Work item:
In the material below, find the line with "and we forbid" and the line with "have elements, we denote it $\emptyset$.", then output those two lines and every line between them, exactly.

Provided records:
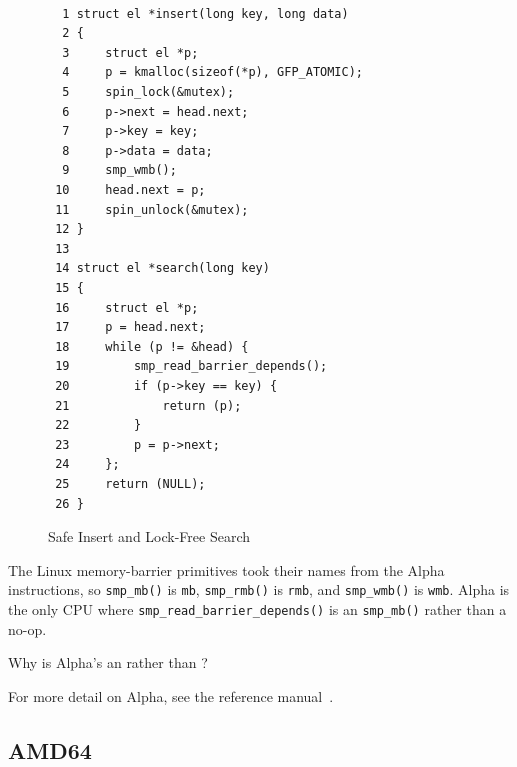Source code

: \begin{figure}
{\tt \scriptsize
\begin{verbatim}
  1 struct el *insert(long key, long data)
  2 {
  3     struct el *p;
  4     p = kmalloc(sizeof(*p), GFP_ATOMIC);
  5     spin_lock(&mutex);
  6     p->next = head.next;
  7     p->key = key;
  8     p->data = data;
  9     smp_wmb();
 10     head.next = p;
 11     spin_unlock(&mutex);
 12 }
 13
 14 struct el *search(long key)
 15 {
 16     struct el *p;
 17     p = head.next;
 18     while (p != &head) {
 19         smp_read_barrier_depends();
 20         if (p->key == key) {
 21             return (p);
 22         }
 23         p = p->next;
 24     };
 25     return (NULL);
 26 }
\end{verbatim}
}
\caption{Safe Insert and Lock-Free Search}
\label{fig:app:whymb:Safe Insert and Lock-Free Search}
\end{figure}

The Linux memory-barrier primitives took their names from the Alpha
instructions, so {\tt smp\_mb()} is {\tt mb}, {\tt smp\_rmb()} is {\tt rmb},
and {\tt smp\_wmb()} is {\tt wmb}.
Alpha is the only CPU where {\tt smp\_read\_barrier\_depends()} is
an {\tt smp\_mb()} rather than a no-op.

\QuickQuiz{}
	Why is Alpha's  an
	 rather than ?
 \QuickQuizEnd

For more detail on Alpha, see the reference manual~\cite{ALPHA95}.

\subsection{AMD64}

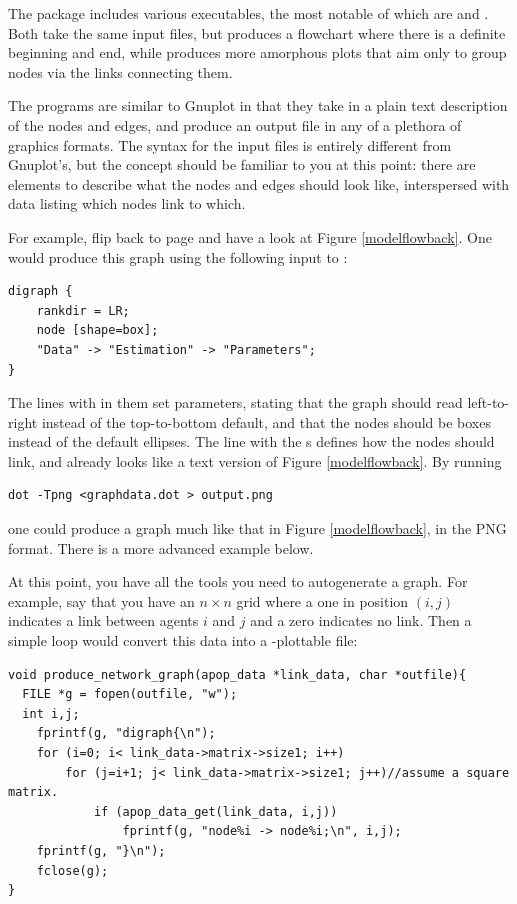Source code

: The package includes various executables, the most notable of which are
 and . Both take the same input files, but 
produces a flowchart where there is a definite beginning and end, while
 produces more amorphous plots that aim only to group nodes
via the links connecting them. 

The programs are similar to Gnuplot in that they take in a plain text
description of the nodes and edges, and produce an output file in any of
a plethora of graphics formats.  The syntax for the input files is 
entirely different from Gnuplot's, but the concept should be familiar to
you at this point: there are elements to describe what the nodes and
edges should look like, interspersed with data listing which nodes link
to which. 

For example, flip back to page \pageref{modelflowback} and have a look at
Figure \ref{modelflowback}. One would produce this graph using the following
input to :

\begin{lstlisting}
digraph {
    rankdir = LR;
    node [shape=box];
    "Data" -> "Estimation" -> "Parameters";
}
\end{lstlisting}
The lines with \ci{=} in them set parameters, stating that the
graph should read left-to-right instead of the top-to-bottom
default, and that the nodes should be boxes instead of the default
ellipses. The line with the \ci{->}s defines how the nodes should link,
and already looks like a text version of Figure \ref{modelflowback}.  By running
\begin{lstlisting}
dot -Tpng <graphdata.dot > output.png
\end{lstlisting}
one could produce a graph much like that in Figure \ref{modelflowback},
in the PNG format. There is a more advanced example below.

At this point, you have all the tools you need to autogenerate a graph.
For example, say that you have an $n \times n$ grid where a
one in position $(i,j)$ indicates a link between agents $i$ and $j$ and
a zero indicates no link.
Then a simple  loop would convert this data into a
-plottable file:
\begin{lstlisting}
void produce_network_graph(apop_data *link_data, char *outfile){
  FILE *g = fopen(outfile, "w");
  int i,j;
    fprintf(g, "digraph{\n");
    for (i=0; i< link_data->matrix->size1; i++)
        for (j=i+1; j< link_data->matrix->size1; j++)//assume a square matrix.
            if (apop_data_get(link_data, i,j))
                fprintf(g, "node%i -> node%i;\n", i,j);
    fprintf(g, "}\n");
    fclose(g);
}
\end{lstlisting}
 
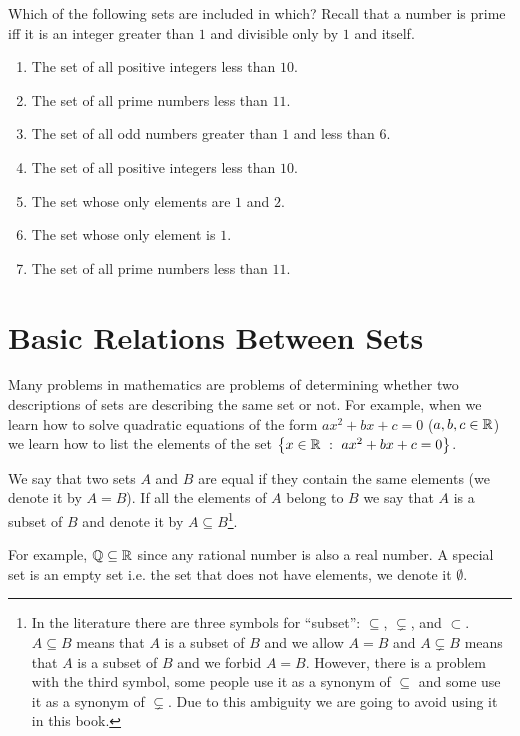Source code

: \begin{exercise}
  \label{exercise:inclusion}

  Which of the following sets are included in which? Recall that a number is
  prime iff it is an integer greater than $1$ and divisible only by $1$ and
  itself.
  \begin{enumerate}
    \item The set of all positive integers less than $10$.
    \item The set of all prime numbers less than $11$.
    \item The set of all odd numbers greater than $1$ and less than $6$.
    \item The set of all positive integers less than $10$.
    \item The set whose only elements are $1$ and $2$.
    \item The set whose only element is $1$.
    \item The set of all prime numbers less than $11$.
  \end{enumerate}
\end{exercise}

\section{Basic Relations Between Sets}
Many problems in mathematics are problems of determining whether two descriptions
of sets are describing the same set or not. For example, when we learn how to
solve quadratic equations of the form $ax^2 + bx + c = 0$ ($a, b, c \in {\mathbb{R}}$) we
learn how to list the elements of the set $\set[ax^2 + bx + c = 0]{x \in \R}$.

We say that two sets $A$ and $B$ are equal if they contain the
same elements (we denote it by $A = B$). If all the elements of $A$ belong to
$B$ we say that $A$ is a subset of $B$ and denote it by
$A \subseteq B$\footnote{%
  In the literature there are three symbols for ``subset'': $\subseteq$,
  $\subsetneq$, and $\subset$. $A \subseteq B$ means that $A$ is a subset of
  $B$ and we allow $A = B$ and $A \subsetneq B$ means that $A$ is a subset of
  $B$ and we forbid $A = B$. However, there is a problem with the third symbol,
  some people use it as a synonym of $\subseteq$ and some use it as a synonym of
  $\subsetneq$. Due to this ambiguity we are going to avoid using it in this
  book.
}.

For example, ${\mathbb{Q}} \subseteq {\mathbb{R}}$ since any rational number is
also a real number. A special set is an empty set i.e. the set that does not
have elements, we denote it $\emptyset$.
==
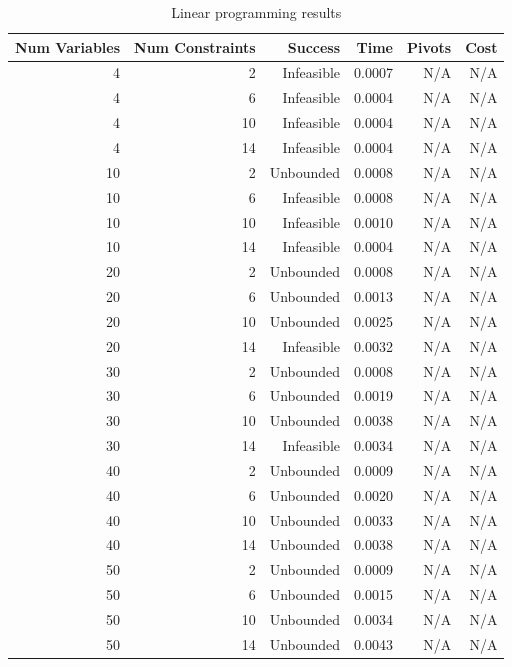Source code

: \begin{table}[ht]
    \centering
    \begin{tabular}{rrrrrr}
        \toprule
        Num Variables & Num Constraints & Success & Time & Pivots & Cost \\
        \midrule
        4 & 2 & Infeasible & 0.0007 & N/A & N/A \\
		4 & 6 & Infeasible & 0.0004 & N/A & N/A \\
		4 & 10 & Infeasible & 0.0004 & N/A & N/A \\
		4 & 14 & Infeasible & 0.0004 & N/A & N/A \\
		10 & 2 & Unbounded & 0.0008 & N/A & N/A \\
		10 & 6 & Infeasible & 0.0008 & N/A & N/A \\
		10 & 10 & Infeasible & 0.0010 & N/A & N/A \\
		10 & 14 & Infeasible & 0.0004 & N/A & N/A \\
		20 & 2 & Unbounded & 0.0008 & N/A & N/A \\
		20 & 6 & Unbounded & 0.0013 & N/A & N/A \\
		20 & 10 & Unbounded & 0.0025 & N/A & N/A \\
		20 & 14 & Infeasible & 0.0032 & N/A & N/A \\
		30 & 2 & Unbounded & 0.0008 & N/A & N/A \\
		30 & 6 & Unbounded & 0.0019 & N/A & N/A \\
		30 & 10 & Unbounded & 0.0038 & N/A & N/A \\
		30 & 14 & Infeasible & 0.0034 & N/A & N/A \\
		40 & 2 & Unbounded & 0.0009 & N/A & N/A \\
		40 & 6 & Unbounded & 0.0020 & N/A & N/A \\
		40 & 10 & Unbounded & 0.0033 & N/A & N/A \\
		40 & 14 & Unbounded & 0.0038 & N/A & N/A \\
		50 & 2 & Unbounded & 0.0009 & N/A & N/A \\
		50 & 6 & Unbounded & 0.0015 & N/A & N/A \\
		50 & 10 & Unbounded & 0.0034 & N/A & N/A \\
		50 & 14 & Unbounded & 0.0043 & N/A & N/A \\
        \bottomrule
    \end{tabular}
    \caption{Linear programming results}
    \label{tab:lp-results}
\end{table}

Expected answer:
  $B$ and we forbid $A = B$. However, there is a problem with the third symbol,
  some people use it as a synonym of $\subseteq$ and some use it as a synonym of
  $\subsetneq$. Due to this ambiguity we are going to avoid using it in this
  book.
}.

For example, ${\mathbb{Q}} \subseteq {\mathbb{R}}$ since any rational number is
also a real number. A special set is an empty set i.e. the set that does not
have elements, we denote it $\emptyset$.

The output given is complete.